:: Activity ::
Return exactly the span of lines that opens with the line containing "You can build" and closes with the last line of the data, inclusive.

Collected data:

Content starts

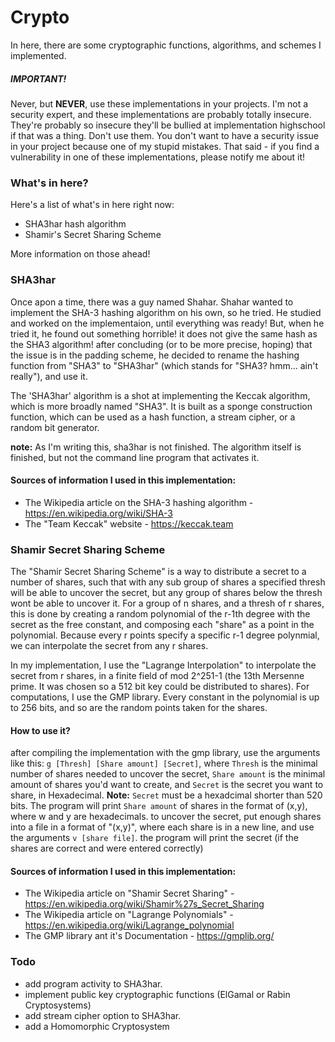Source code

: # Crypto

In here, there are some cryptographic functions, algorithms, and schemes I implemented.
##### IMPORTANT!
Never, but **NEVER**, use these implementations in your projects. I'm not a security expert, and these implementations are probably totally insecure. They're probably so insecure they'll be bullied at implementation highschool if that was a thing. Don't use them. You don't want to have a security issue in your project because one of my stupid mistakes. That said - if you find a vulnerability in one of these implementations, please notify me about it!

### What's in here?
Here's a list of what's in here right now:
  - SHA3har hash algorithm
  - Shamir's Secret Sharing Scheme
  
 More information on those ahead!
 
 ### SHA3har 
 Once apon a time, there was a guy named Shahar. Shahar wanted to implement the SHA-3 hashing algorithm on his own, so he tried. He studied and worked on the implementaion, until everything was ready! But, when he tried it, he found out something horrible! it does not give the same hash as the SHA3 algorithm! after concluding (or to be more precise, hoping) that the issue is in the padding scheme, he decided to rename the hashing function from "SHA3" to "SHA3har" (which stands for "SHA3? hmm... ain't really"), and use it. 
 
 The 'SHA3har' algorithm is a shot at implementing the Keccak algorithm, which is more broadly named "SHA3". It is built as a sponge construction function, which can be used as a hash function, a stream cipher, or a random bit generator.
 
 **note:** As I'm writing this, sha3har is not finished. The algorithm itself is finished, but not the command line program that activates it. 
 #### Sources of information I used in this implementation:
 * The Wikipedia article on the SHA-3 hashing algorithm - https://en.wikipedia.org/wiki/SHA-3
 * The "Team Keccak" website - https://keccak.team
 
 ### Shamir Secret Sharing Scheme
 The "Shamir Secret Sharing Scheme" is a way to distribute a secret to a number of shares, such that with any sub group of shares a specified thresh will be able to uncover the secret, but any group of shares below the thresh wont be able to uncover it. 
For a group of n shares, and a thresh of r shares, this is done by creating a random polynomial of the r-1th degree with the secret as the free constant, and composing each "share" as a point in the polynomial. Because every r points specify a specific r-1 degree polynmial, we can interpolate the secret from any r shares.
 
In my implementation, I use the "Lagrange Interpolation" to interpolate the secret from r shares, in a finite field of mod 2^251-1 (the 13th Mersenne prime. It was chosen so a 512 bit key could be distributed to shares). For computations, I use the GMP library. Every constant in the polynomial is up to 256 bits, and so are the random points taken for the shares. 
 
 #### How to use it?
after compiling the implementation with the gmp library, use the arguments like this: ```g [Thresh] [Share amount] [Secret]```, where ```Thresh``` is the minimal number of shares needed to uncover the secret, ```Share amount``` is the minimal amount of shares you'd want to create, and ```Secret``` is the secret you want to share, in Hexadecimal. **Note:** ```Secret``` must be a hexadcimal shorter than 520 bits. The program will print ```Share amount``` of shares in the format of (x,y), where w and y are hexadecimals. to uncover the secret, put enough shares into a file in a format of "(x,y)", where each share is in a new line, and use the arguments ```v [share file]```. the program will print the secret (if the shares are correct and were entered correctly) 
 
 #### Sources of information I used in this implementation:
* The Wikipedia article on "Shamir Secret Sharing" - https://en.wikipedia.org/wiki/Shamir%27s_Secret_Sharing
* The Wikipedia article on "Lagrange Polynomials" - https://en.wikipedia.org/wiki/Lagrange_polynomial
* The GMP library ant it's Documentation - https://gmplib.org/

### Todo
* add program activity to SHA3har.
* implement public key cryptographic functions (ElGamal or Rabin Cryptosystems)
* add stream cipher option to SHA3har.
* add a Homomorphic Cryptosystem

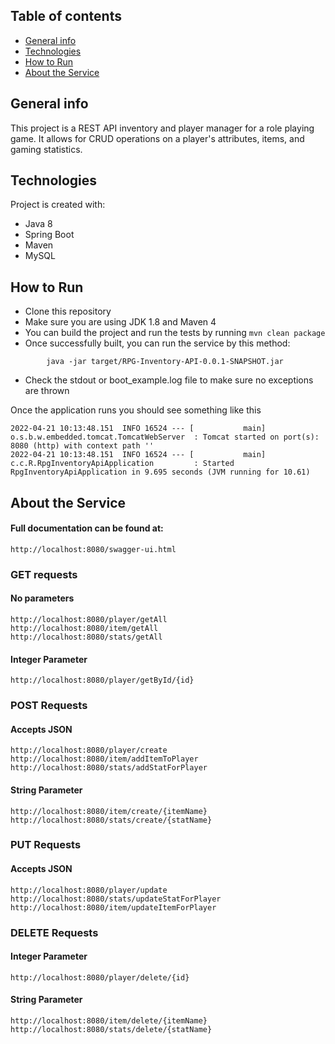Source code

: ## Table of contents
* [General info](#general-info)
* [Technologies](#technologies)
* [How to Run](#how-to-run)
* [About the Service](#about-the-service)

## General info
This project is a REST API inventory and player manager for a role playing game. It allows for CRUD operations on a player's attributes, items, and gaming statistics.

## Technologies
Project is created with:
* Java 8
* Spring Boot
* Maven
* MySQL

## How to Run

* Clone this repository
* Make sure you are using JDK 1.8 and Maven 4
* You can build the project and run the tests by running ```mvn clean package```
* Once successfully built, you can run the service by this method:
```
        java -jar target/RPG-Inventory-API-0.0.1-SNAPSHOT.jar
```
* Check the stdout or boot_example.log file to make sure no exceptions are thrown

Once the application runs you should see something like this

```
2022-04-21 10:13:48.151  INFO 16524 --- [           main] o.s.b.w.embedded.tomcat.TomcatWebServer  : Tomcat started on port(s): 8080 (http) with context path ''
2022-04-21 10:13:48.151  INFO 16524 --- [           main] c.c.R.RpgInventoryApiApplication         : Started RpgInventoryApiApplication in 9.695 seconds (JVM running for 10.61)
```

## About the Service

#### Full documentation can be found at:
```
http://localhost:8080/swagger-ui.html
```

### GET requests
#### No parameters
```
http://localhost:8080/player/getAll
http://localhost:8080/item/getAll
http://localhost:8080/stats/getAll
```

#### Integer Parameter
```
http://localhost:8080/player/getById/{id}
```

### POST Requests

#### Accepts JSON
```
http://localhost:8080/player/create
http://localhost:8080/item/addItemToPlayer
http://localhost:8080/stats/addStatForPlayer
```

#### String Parameter
```
http://localhost:8080/item/create/{itemName}
http://localhost:8080/stats/create/{statName}
```

### PUT Requests

#### Accepts JSON
```
http://localhost:8080/player/update
http://localhost:8080/stats/updateStatForPlayer
http://localhost:8080/item/updateItemForPlayer
```

### DELETE Requests

#### Integer Parameter
```
http://localhost:8080/player/delete/{id}
```

#### String Parameter
```
http://localhost:8080/item/delete/{itemName}
http://localhost:8080/stats/delete/{statName}
```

Content ends

:: Solution to this problem ::
* You can build the project and run the tests by running ```mvn clean package```
* Once successfully built, you can run the service by this method:
```
        java -jar target/RPG-Inventory-API-0.0.1-SNAPSHOT.jar
```
* Check the stdout or boot_example.log file to make sure no exceptions are thrown

Once the application runs you should see something like this

```
2022-04-21 10:13:48.151  INFO 16524 --- [           main] o.s.b.w.embedded.tomcat.TomcatWebServer  : Tomcat started on port(s): 8080 (http) with context path ''
2022-04-21 10:13:48.151  INFO 16524 --- [           main] c.c.R.RpgInventoryApiApplication         : Started RpgInventoryApiApplication in 9.695 seconds (JVM running for 10.61)
```

## About the Service

#### Full documentation can be found at:
```
http://localhost:8080/swagger-ui.html
```

### GET requests
#### No parameters
```
http://localhost:8080/player/getAll
http://localhost:8080/item/getAll
http://localhost:8080/stats/getAll
```

#### Integer Parameter
```
http://localhost:8080/player/getById/{id}
```

### POST Requests

#### Accepts JSON
```
http://localhost:8080/player/create
http://localhost:8080/item/addItemToPlayer
http://localhost:8080/stats/addStatForPlayer
```

#### String Parameter
```
http://localhost:8080/item/create/{itemName}
http://localhost:8080/stats/create/{statName}
```

### PUT Requests

#### Accepts JSON
```
http://localhost:8080/player/update
http://localhost:8080/stats/updateStatForPlayer
http://localhost:8080/item/updateItemForPlayer
```

### DELETE Requests

#### Integer Parameter
```
http://localhost:8080/player/delete/{id}
```

#### String Parameter
```
http://localhost:8080/item/delete/{itemName}
http://localhost:8080/stats/delete/{statName}
```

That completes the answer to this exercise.